- A new report has found that pollution is responsible for 9 million premature deaths per year, the majority of them caused by air pollution.
- While deaths associated with household pollution and water quality have decreased, deaths related to industrialization and urbanization have increased.
- It’s estimated that lead and other chemical pollutants are responsible for about 1.8 million deaths, but the authors say this is likely to be an undercount.
- The authors argue that more needs to be done to address the issue of pollution, which would also help mitigate the impacts of climate change.
Pollution is currently responsible for at least 9 million premature deaths a year worldwide, accounting for one in six deaths, according to a new report.
Published in Lancet Planetary Health, the report is an update to a 2017 finding that pollution contributed to the same number of deaths prior to 2019. The authors note that while there have been reductions in some pollution-related deaths since the last assessment, such as those associated with household pollution or water quality, a growing number of deaths are related to outdoor air pollution and toxic chemical pollution as society becomes increasingly industrialized.
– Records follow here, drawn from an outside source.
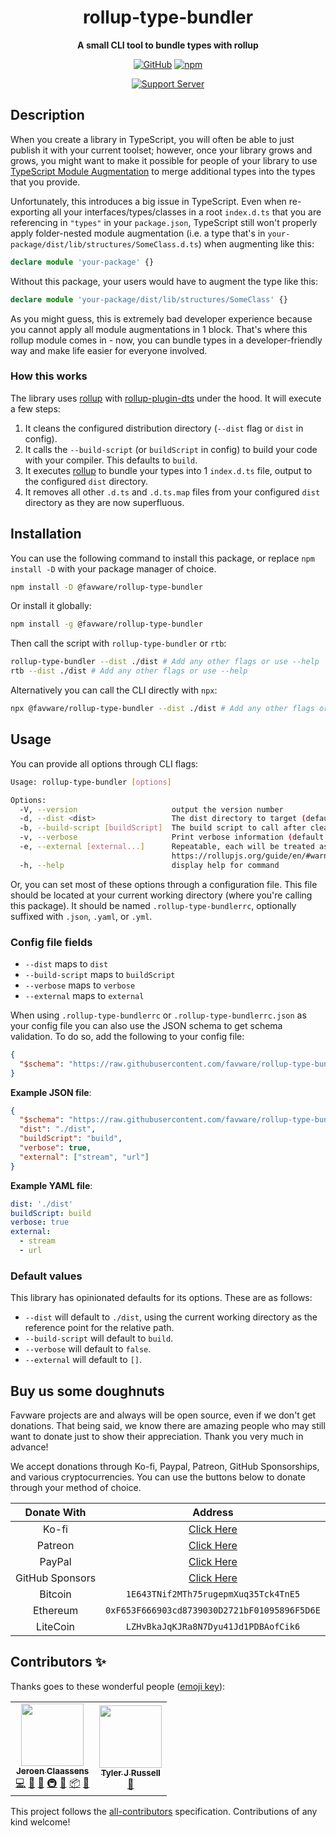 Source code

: <div align="center">

# rollup-type-bundler

**A small CLI tool to bundle types with rollup**

[![GitHub](https://img.shields.io/github/license/favware/rollup-type-bundler)](https://github.com/favware/rollup-type-bundler/blob/main/LICENSE)
[![npm](https://img.shields.io/npm/v/@favware/rollup-type-bundler?color=crimson&logo=npm)](https://www.npmjs.com/package/@favware/rollup-type-bundler)

[![Support Server](https://discord.com/api/guilds/512303595966824458/embed.png?style=banner2)](https://join.favware.tech)

</div>

## Description

When you create a library in TypeScript, you will often be able to just publish
it with your current toolset; however, once your library grows and grows, you
might want to make it possible for people of your library to use [TypeScript
Module Augmentation][tma] to merge additional types into the types that you
provide.

Unfortunately, this introduces a big issue in TypeScript. Even when
re-exporting all your interfaces/types/classes in a root `index.d.ts` that you
are referencing in `"types"` in your `package.json`, TypeScript still won't
properly apply folder-nested module augmentation (i.e. a type that's in
`your-package/dist/lib/structures/SomeClass.d.ts`) when augmenting like this:

```ts
declare module 'your-package' {}
```

Without this package, your users would have to augment the type like this:

```ts
declare module 'your-package/dist/lib/structures/SomeClass' {}
```

As you might guess, this is extremely bad developer experience because you
cannot apply all module augmentations in 1 block. That's where this rollup
module comes in - now, you can bundle types in a developer-friendly way and
make life easier for everyone involved.

[tma]: https://www.typescriptlang.org/docs/handbook/declaration-merging.html

### How this works

The library uses [rollup] with [rollup-plugin-dts] under the hood. It will
execute a few steps:

1. It cleans the configured distribution directory (`--dist` flag or `dist` in
   config).
2. It calls the `--build-script` (or `buildScript` in config) to build your code
   with your compiler. This defaults to `build`.
3. It executes [rollup] to bundle your types into 1 `index.d.ts` file, output to
   the configured `dist` directory.
4. It removes all other `.d.ts` and `.d.ts.map` files from your configured
   `dist` directory as they are now superfluous.

[rollup]: https://www.npmjs.com/package/rollup
[rollup-plugin-dts]: https://www.npmjs.com/package/rollup-plugin-dts

## Installation

You can use the following command to install this package, or replace
`npm install -D` with your package manager of choice.

```sh
npm install -D @favware/rollup-type-bundler
```

Or install it globally:

```sh
npm install -g @favware/rollup-type-bundler
```

Then call the script with `rollup-type-bundler` or `rtb`:

```sh
rollup-type-bundler --dist ./dist # Add any other flags or use --help
rtb --dist ./dist # Add any other flags or use --help
```

Alternatively you can call the CLI directly with `npx`:

```sh
npx @favware/rollup-type-bundler --dist ./dist # Add any other flags or use --help
```

## Usage

You can provide all options through CLI flags:

```sh
Usage: rollup-type-bundler [options]

Options:
  -V, --version                     output the version number
  -d, --dist <dist>                 The dist directory to target (default: "./dist")
  -b, --build-script [buildScript]  The build script to call after cleaning your dist directory (default: "build")
  -v, --verbose                     Print verbose information (default: false)
  -e, --external [external...]      Repeatable, each will be treated as a new entry. Library or libraries to treat as external in Rollup (see:
                                    https://rollupjs.org/guide/en/#warning-treating-module-as-external-dependency) (default: [])
  -h, --help                        display help for command
```

Or, you can set most of these options through a configuration file. This
file should be located at your current working directory (where you're
calling this package). It should be named `.rollup-type-bundlerrc`, optionally
suffixed with `.json`, `.yaml`, or `.yml`.

### Config file fields

- `--dist` maps to `dist`
- `--build-script` maps to `buildScript`
- `--verbose` maps to `verbose`
- `--external` maps to `external`

When using `.rollup-type-bundlerrc` or `.rollup-type-bundlerrc.json` as
your config file you can also use the JSON schema to get schema
validation. To do so, add the following to your config file:

```json
{
  "$schema": "https://raw.githubusercontent.com/favware/rollup-type-bundler/main/assets/rollup-type-bundler.schema.json"
}
```

**Example JSON file**:

```json
{
  "$schema": "https://raw.githubusercontent.com/favware/rollup-type-bundler/main/assets/rollup-type-bundler.schema.json",
  "dist": "./dist",
  "buildScript": "build",
  "verbose": true,
  "external": ["stream", "url"]
}
```

**Example YAML file**:

```yaml
dist: './dist'
buildScript: build
verbose: true
external:
  - stream
  - url
```

### Default values

This library has opinionated defaults for its options. These are as follows:

- `--dist` will default to `./dist`, using the current working directory as the reference point for the relative path.
- `--build-script` will default to `build`.
- `--verbose` will default to `false`.
- `--external` will default to `[]`.

## Buy us some doughnuts

Favware projects are and always will be open source, even if we don't get
donations. That being said, we know there are amazing people who may still
want to donate just to show their appreciation. Thank you very much in
advance!

We accept donations through Ko-fi, Paypal, Patreon, GitHub Sponsorships,
and various cryptocurrencies. You can use the buttons below to donate
through your method of choice.

|   Donate With   |                      Address                      |
| :-------------: | :-----------------------------------------------: |
|      Ko-fi      |  [Click Here](https://donate.favware.tech/kofi)   |
|     Patreon     | [Click Here](https://donate.favware.tech/patreon) |
|     PayPal      | [Click Here](https://donate.favware.tech/paypal)  |
| GitHub Sponsors |  [Click Here](https://github.com/sponsors/Favna)  |
|     Bitcoin     |       `1E643TNif2MTh75rugepmXuq35Tck4TnE5`        |
|    Ethereum     |   `0xF653F666903cd8739030D2721bF01095896F5D6E`    |
|    LiteCoin     |       `LZHvBkaJqKJRa8N7Dyu41Jd1PDBAofCik6`        |

## Contributors ✨

Thanks goes to these wonderful people ([emoji key](https://allcontributors.org/docs/en/emoji-key)):

<!-- ALL-CONTRIBUTORS-LIST:START - Do not remove or modify this section -->
<!-- prettier-ignore-start -->
<!-- markdownlint-disable -->
<table>
  <tr>
    <td align="center"><a href="https://favware.tech/"><img src="https://avatars3.githubusercontent.com/u/4019718?v=4?s=100" width="100px;" alt=""/><br /><sub><b>Jeroen Claassens</b></sub></a><br /><a href="https://github.com/favware/rollup-type-bundler/commits?author=Favna" title="Code">💻</a> <a href="#design-Favna" title="Design">🎨</a> <a href="#ideas-Favna" title="Ideas, Planning, & Feedback">🤔</a> <a href="#infra-Favna" title="Infrastructure (Hosting, Build-Tools, etc)">🚇</a> <a href="#maintenance-Favna" title="Maintenance">🚧</a> <a href="#platform-Favna" title="Packaging/porting to new platform">📦</a> <a href="#projectManagement-Favna" title="Project Management">📆</a></td>
    <td align="center"><a href="https://github.com/Nytelife26"><img src="https://avatars.githubusercontent.com/u/22531310?v=4?s=100" width="100px;" alt=""/><br /><sub><b>Tyler J Russell</b></sub></a><br /><a href="https://github.com/favware/rollup-type-bundler/commits?author=Nytelife26" title="Documentation">📖</a></td>
  </tr>
</table>

<!-- markdownlint-restore -->
<!-- prettier-ignore-end -->

<!-- ALL-CONTRIBUTORS-LIST:END -->

This project follows the [all-contributors](https://github.com/all-contributors/all-contributors) specification. Contributions of any kind welcome!
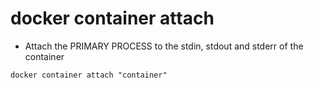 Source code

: # docker container attach

- Attach the PRIMARY PROCESS to the stdin, stdout and stderr of the container

```shell
docker container attach "container"
```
In fact, deaths related to industrialization and urbanization have risen by 7% since 2015 and 66% since 2000, the authors note.
“Not only are we seeing these alarming trends, but nobody’s really doing an awful lot about it yet,” Rachael Kupka, report co-author and executive director of the Global Alliance on Health and Pollution, told Mongabay. “It’s been five years since we raised the alarm about pollution being the largest environmental cause of death on the planet, and we’re just not seeing the response in the development agenda yet that we would like to see. There’s been just a drop in the bucket in terms of funding that’s flowing to the worst-affected countries to be able to deal with these problems.”
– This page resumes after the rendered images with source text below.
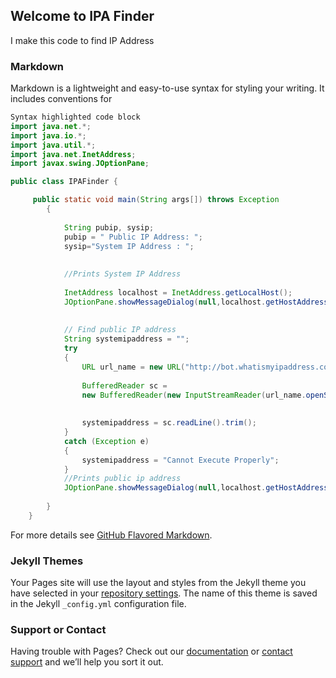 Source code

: ## Welcome to IPA Finder

I make this code to find IP Address

### Markdown

Markdown is a lightweight and easy-to-use syntax for styling your writing. It includes conventions for

```java
Syntax highlighted code block
import java.net.*; 
import java.io.*; 
import java.util.*; 
import java.net.InetAddress; 
import javax.swing.JOptionPane;

public class IPAFinder {

	 public static void main(String args[]) throws Exception 
	    {
		 
		 	String pubip, sysip;
		 	pubip = " Public IP Address: ";
		 	sysip="System IP Address : ";
		 
		 
	        //Prints System IP Address
		 
	        InetAddress localhost = InetAddress.getLocalHost(); 
	        JOptionPane.showMessageDialog(null,localhost.getHostAddress(), sysip , JOptionPane.INFORMATION_MESSAGE);
	        
	  
	        // Find public IP address 
	        String systemipaddress = ""; 
	        try
	        { 
	            URL url_name = new URL("http://bot.whatismyipaddress.com"); 
	  
	            BufferedReader sc = 
	            new BufferedReader(new InputStreamReader(url_name.openStream())); 
	  
	            
	            systemipaddress = sc.readLine().trim(); 
	        } 
	        catch (Exception e) 
	        { 
	            systemipaddress = "Cannot Execute Properly"; 
	        } 
	        //Prints public ip address
	        JOptionPane.showMessageDialog(null,localhost.getHostAddress(),pubip , JOptionPane.INFORMATION_MESSAGE);
	       
	    } 
	} 

```

For more details see [GitHub Flavored Markdown](https://guides.github.com/features/mastering-markdown/).

### Jekyll Themes

Your Pages site will use the layout and styles from the Jekyll theme you have selected in your [repository settings](https://github.com/mypablo/Dota2Blog/settings). The name of this theme is saved in the Jekyll `_config.yml` configuration file.

### Support or Contact

Having trouble with Pages? Check out our [documentation](https://help.github.com/categories/github-pages-basics/) or [contact support](https://github.com/contact) and we’ll help you sort it out.
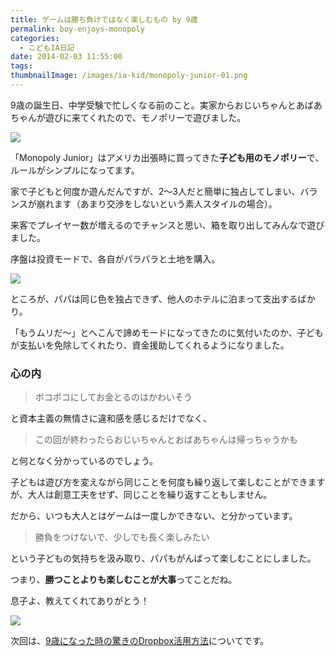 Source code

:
 ```yaml
---
title: ゲームは勝ち負けではなく楽しむもの by 9歳
permalink: boy-enjoys-monopoly
categories:
  - こどもIA日記
date: 2014-02-03 11:55:00
tags:
thumbnailImage: /images/ia-kid/monopoly-junior-01.png
---
```


9歳の誕生日、中学受験で忙しくなる前のこと。実家からおじいちゃんとあばあちゃんが遊びに来てくれたので、モノポリーで遊びました。
<!-- more -->

![](/images/ia-kid/monopoly-junior-01.png)

「Monopoly Junior」はアメリカ出張時に買ってきた**子ども用のモノポリー**で、ルールがシンプルになってます。

家で子どもと何度か遊んだんですが、2〜3人だと簡単に独占してしまい、バランスが崩れます（あまり交渉をしないという素人スタイルの場合）。

来客でプレイヤー数が増えるのでチャンスと思い、箱を取り出してみんなで遊びました。

序盤は投資モードで、各自がパラパラと土地を購入。

![](/images/ia-kid/monopoly-junior-02.png)

ところが、パパは同じ色を独占できず、他人のホテルに泊まって支出するばかり。

「もうムリだ〜」とへこんで諦めモードになってきたのに気付いたのか、子どもが支払いを免除してくれたり、資金援助してくれるようになりました。

### 心の内

> ボコボコにしてお金とるのはかわいそう

と資本主義の無情さに違和感を感じるだけでなく、

> この回が終わったらおじいちゃんとおばあちゃんは帰っちゃうかも

と何となく分かっているのでしょう。

子どもは遊び方を変えながら同じことを何度も繰り返して楽しむことができますが、大人は創意工夫をせず、同じことを繰り返すこともしません。

だから、いつも大人とはゲームは一度しかできない、と分かっています。

> 勝負をつけないで、少しでも長く楽しみたい

という子どもの気持ちを汲み取り、パパもがんばって楽しむことにしました。

つまり、**勝つことよりも楽しむことが大事**ってことだね。

息子よ、教えてくれてありがとう！

![](/images/ia-kid/birthday-party-9.png)

次回は、[9歳になった時の驚きのDropbox活用方法](../chat-via-dropbox-with-9years-child/)についてです。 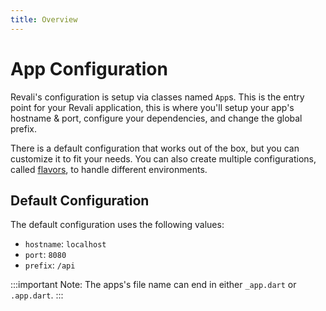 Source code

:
 ```yaml
---
title: Overview
---
```


# App Configuration

Revali's configuration is setup via classes named `App`s. This is the entry point for your Revali application, this is where you'll setup your app's hostname & port, configure your dependencies, and change the global prefix.

There is a default configuration that works out of the box, but you can customize it to fit your needs. You can also create multiple configurations, called [flavors](./flavors), to handle different environments.

## Default Configuration

The default configuration uses the following values:

- `hostname`: `localhost`
- `port`: `8080`
- `prefix`: `/api`

:::important
Note: The apps's file name can end in either `_app.dart` or `.app.dart`.
:::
The majority of pollution-related deaths are due to air pollution, accounting for 6.5 million deaths each year, according to the report. Yet air pollution impacts the health of many more people than this, with the World Health Organization estimating that 99% of the global population breathes contaminated air that exceeds safe limits.
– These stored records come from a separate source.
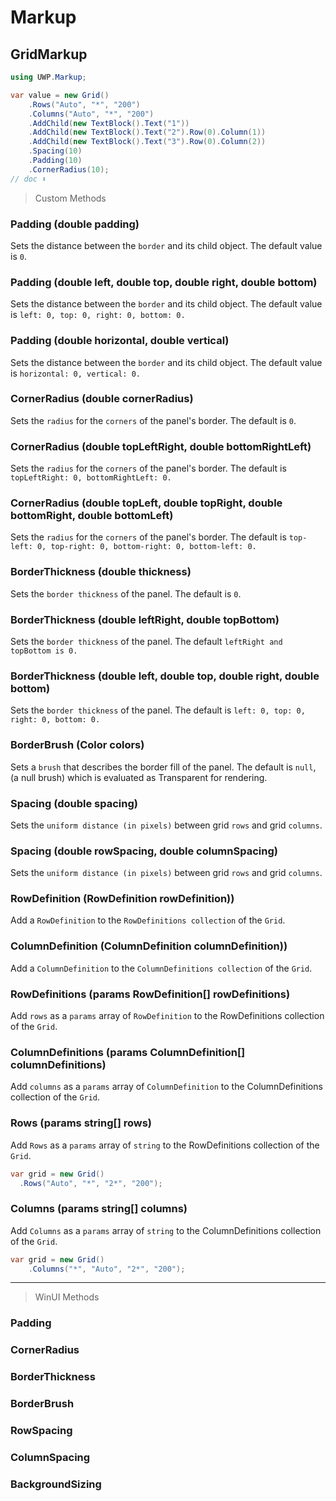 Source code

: # Markup
## GridMarkup

```csharp
using UWP.Markup;

var value = new Grid()
    .Rows("Auto", "*", "200")
    .Columns("Auto", "*", "200")
    .AddChild(new TextBlock().Text("1"))
    .AddChild(new TextBlock().Text("2").Row(0).Column(1))
    .AddChild(new TextBlock().Text("3").Row(0).Column(2))
    .Spacing(10)
    .Padding(10)
    .CornerRadius(10);
// doc ⬇️
```

> Custom Methods

### Padding (double padding)
Sets the distance between the `border` and its child object. The default value is `0`.

### Padding (double left, double top, double right, double bottom)
Sets the distance between the `border` and its child object. The default value is `left: 0, top: 0, right: 0, bottom: 0.`

### Padding (double horizontal, double vertical)
Sets the distance between the `border` and its child object. The default value is `horizontal: 0, vertical: 0.`

### CornerRadius (double cornerRadius)
Sets the `radius` for the `corners` of the panel's border. The default is `0`.

### CornerRadius (double topLeftRight, double bottomRightLeft)
Sets the `radius` for the `corners` of the panel's border. The default is `topLeftRight: 0, bottomRightLeft: 0.`

### CornerRadius (double topLeft, double topRight, double bottomRight, double bottomLeft)
Sets the `radius` for the `corners` of the panel's border. The default is `top-left: 0, top-right: 0, bottom-right: 0, bottom-left: 0.`

### BorderThickness (double thickness)
Sets the `border thickness` of the panel. The default is `0`.

### BorderThickness (double leftRight, double topBottom)
Sets the `border thickness` of the panel. The default `leftRight and topBottom is 0.`

### BorderThickness (double left, double top, double right, double bottom)
Sets the `border thickness` of the panel. The default is `left: 0, top: 0, right: 0, bottom: 0.`

### BorderBrush (Color colors)
Sets a `brush` that describes the border fill of the panel. The default is `null`, (a null brush) which is evaluated as Transparent for rendering.

### Spacing (double spacing)
Sets the `uniform distance (in pixels)` between grid `rows` and grid `columns`.

### Spacing (double rowSpacing, double columnSpacing)
Sets the `uniform distance (in pixels)` between grid `rows` and grid `columns`.

### RowDefinition (RowDefinition rowDefinition))
Add a `RowDefinition` to the `RowDefinitions collection` of the `Grid`.

### ColumnDefinition (ColumnDefinition columnDefinition))
Add a `ColumnDefinition` to the `ColumnDefinitions collection` of the `Grid`.

### RowDefinitions (params RowDefinition[] rowDefinitions)
Add `rows` as a `params` array of `RowDefinition` to the RowDefinitions collection of the `Grid`.

### ColumnDefinitions (params ColumnDefinition[] columnDefinitions)
Add `columns` as a `params` array of `ColumnDefinition` to the ColumnDefinitions collection of the `Grid`.

### Rows (params string[] rows)
Add `Rows` as a `params` array of `string` to the RowDefinitions collection of the `Grid`.
```csharp
var grid = new Grid()
  .Rows("Auto", "*", "2*", "200");
```

### Columns (params string[] columns)
Add `Columns` as a `params` array of `string` to the ColumnDefinitions collection of the `Grid`.
```csharp
var grid = new Grid()
	.Columns("*", "Auto", "2*", "200");
```

---
> WinUI Methods

### Padding
### CornerRadius
### BorderThickness
### BorderBrush
### RowSpacing
### ColumnSpacing
### BackgroundSizing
Lead poisoning and other kinds of chemical pollution may contribute to about 1.8 million deaths around the world, but the authors say this, too, is likely to be an underestimate.
“We just don’t have an estimate of the burden of disease from many, many other chemicals that we know cause human health impacts — asbestos, pesticides, mercury, cadmium, chromium, all endocrine disruptors — these are not included in this analysis,” Kupka said. “So this is why we say this is a really severe undercount.”
The authors also note that many manufactured chemicals in commercial use haven’t been “adequately tested for safety or toxicity,” which makes it nearly impossible to attribute disease and death to their exposure.
It’s estimated that there are about 350,000 different types of artificial chemicals currently in the global market, and production is expected to increase in the coming decades — yet very few of these chemicals have been properly evaluated.
Pollution can impact people in just about every place on Earth, but 92% of pollution-related deaths occur in low-income and middle-income countries, the report says.
“The health impacts of pollution remain enormous, and low- and middle-income countries bear the brunt of this burden,” said lead author Richard Fuller, co-chair of the Lancet Commission on pollution and health. “Despite its enormous health, social and economic impacts, pollution prevention is largely overlooked in the international development agenda.”
While governments, intergovernmental bodies, organizations and individuals acknowledge the dangerous impacts of pollution in our environment, the authors say that not enough has been done to deal with the issue. Moreover, national development agendas have recently been preoccupied with climate change and COVID-19. However, the authors argue that pollution, climate change and human health are intrinsically interlinked, and that preventing pollution can help mitigate climate change and aid human well-being.
“Pollution is still the largest existential threat to human and planetary health and jeopardizes the sustainability of modern societies,” said co-author Philip Landrigan, director of that Global Public Health Program and Global Pollution Observatory at Boston College. “Preventing pollution can also slow climate change — achieving a double benefit for planetary health — and our report calls for a massive, rapid transition away from all fossil fuels to clean, renewable energy.”
The theory of planetary boundaries suggests there are nine Earth processes responsible for regulating, stabilizing, and maintaining a global environment hospitable to human life, but that each has a limit beyond which it cannot withstand extreme environmental change and strain. The nine boundaries include climate change, biosphere integrity loss, ocean acidification, ozone depletion, atmospheric aerosol pollution, freshwater use, biogeochemical flows of nitrogen and phosphorus, land-system change, and release of novel chemicals. Pollution would influence just about every one of these boundaries, but the impacts are perhaps felt most strongly in terms of climate change, atmospheric aerosol pollution, and the release of novel entities into our environment.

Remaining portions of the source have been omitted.